'''

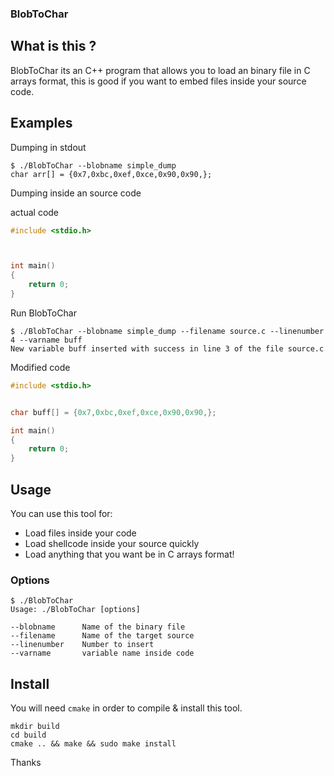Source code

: ### BlobToChar

## What is this ?

BlobToChar its an C++ program that allows you to load an binary file in C arrays format, this is good if you want to embed files inside your source code.


## Examples


Dumping in stdout
```shell
$ ./BlobToChar --blobname simple_dump
char arr[] = {0x7,0xbc,0xef,0xce,0x90,0x90,};
```
Dumping inside an source code

actual code
```cpp
#include <stdio.h>



int main()
{
    return 0;
}
```
Run BlobToChar
```shell
$ ./BlobToChar --blobname simple_dump --filename source.c --linenumber 4 --varname buff
New variable buff inserted with success in line 3 of the file source.c
```

Modified code
```cpp
#include <stdio.h>


char buff[] = {0x7,0xbc,0xef,0xce,0x90,0x90,};

int main()
{
    return 0;
}
```



## Usage


You can use this tool for: 
* Load files inside your code
* Load shellcode inside your source quickly
* Load anything that you want be in C arrays format!




### Options
```shell
$ ./BlobToChar
Usage: ./BlobToChar [options]

--blobname      Name of the binary file
--filename      Name of the target source
--linenumber    Number to insert
--varname       variable name inside code
```


## Install

You will need ```cmake``` in order to compile & install this tool.

```shell
mkdir build
cd build
cmake .. && make && sudo make install
```


Thanks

'''

» **What this task involves**
For every line above that has "arrays" in it, copy the line.

» **Response**
BlobToChar its an C++ program that allows you to load an binary file in C arrays format, this is good if you want to embed files inside your source code.
* Load anything that you want be in C arrays format!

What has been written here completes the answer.